Offensive Tool Development - The Shellcode Compiler Was Right There All Along... (Part 1)

TLDR; Linker scripts can be used to generate shellcode via C in a fairly platform agnostic way. This allows offensive developers to use the full capabilities of the Linux Toolchain, sans library code (until a dynamic loader for library calls can be devised)

Also, this post is optional. It motivates the next post in this series which goes into detail about the technique itself, instead of the motivation and avenues of research that lead to it.

Finally, this is not a novel technique. I am attempting to present this technique in a much more friendly way than I was introduced to it.

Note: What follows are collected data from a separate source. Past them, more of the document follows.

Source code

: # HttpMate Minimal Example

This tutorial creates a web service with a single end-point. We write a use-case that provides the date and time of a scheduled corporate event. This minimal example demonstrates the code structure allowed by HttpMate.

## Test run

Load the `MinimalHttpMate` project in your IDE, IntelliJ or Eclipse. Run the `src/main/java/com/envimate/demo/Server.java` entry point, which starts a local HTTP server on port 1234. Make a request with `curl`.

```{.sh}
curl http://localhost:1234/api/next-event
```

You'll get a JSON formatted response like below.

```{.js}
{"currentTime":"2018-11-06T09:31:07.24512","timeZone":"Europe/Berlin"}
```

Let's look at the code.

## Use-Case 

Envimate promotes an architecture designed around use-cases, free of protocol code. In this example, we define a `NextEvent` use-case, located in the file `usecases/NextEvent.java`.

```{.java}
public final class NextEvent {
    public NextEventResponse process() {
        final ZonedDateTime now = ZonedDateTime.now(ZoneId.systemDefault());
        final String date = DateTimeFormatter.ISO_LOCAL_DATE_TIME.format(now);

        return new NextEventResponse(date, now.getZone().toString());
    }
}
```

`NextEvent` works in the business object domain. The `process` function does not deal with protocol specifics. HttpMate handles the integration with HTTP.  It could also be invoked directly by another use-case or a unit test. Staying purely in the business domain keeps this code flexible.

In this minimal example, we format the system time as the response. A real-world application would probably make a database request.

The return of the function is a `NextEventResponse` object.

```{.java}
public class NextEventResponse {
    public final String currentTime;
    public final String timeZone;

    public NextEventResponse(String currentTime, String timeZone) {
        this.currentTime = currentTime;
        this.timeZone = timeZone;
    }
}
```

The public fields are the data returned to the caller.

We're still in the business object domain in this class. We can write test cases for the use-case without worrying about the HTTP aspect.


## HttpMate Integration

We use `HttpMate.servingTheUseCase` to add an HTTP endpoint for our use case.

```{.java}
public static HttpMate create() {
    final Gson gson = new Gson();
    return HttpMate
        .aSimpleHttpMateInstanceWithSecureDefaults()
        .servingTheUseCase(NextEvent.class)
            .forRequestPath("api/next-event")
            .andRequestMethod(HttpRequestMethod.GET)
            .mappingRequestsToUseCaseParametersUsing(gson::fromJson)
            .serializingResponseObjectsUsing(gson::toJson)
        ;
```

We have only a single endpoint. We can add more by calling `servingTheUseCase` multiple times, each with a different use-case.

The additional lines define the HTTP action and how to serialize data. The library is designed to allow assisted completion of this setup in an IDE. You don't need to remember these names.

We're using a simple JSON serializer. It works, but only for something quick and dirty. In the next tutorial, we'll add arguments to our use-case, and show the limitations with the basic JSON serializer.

I also do not know who thought of this first, but the FOLIAGE project on github was the earliest example of it I could find.

What we will be studying with this series

Shellcode Generation with gcc, ld, and as.

Preliminaries

This article will assume the following of the reader:

A passing familiarity with C programming and Assembly Language
An understanding of Linux CLI environment
Some knowledge of Operating System boot processes
Some knowledge of exploitation principles
- Having heard of the steps in a basic buffer overflow, for example

This article will also go into a lot of “lemmas” or diatribes about small technical details surrounding this process. That is to say, you do not need to understand everything on your first reading. For the main points I will attempt to be clear and annotate them as important, but I can not promise this notation will be consistent.

Lets begin!

Shellcode Compilers

What is the goal here? What do we mean as shellcode?

For our purposes: shellcode is a chunk of position independent code that is executed in a “remote execution context”. Here a remote execution context could be “in the stack of a poorly written HTTP server”, or in a remote process via a remote access tool, or even something that runs once the userspace-kernelspace boundary is crossed via an LPE. This section needs no motivation. The ability to create these chunks of code is obviously very useful in a offensive development context.

That being said, the process of creating these chunks of code is extremely non-trivial. There are a number of techniques to generate these, and they will be discussed below. If you don’t care, please skip to the section called: Bootloaders (It’ll make sense once you get there)

Classic Shellcode Technique: The Good Ol’ Assembler

A classic technique for the creation of shellcode is, in effect, The most direct possible way. Just writing it in direct assembly and assembling it with the options to output the raw instructions. The details are easier to deliver via example, so we will go through the basic “hello world” example in shellcode. This requires using interfaces that the compiler does not typically expose to programmers. So, for our example, we will emulate the following C code in assembly.

static char* msg = "Hello, Friend\n";

int main(){
  int size = write(1, msg, 14);
  return 0;
}

Upon disassembly this c program uses the write wrapper provided by the OS standard library. These eventually resolve to the actual write syscall, but not without significant layers of abstraction and error checking. (In most standard library implementations these syscall like interfaces provide a clean interface for extracting error conditions via the errno pattern. This constitutes a large amount of the code the standard library provides - in addition to the call to the actual syscall interface itself.).

So, lets look at what this imported write looks like.

Soo, all this extra code just to do this small pattern…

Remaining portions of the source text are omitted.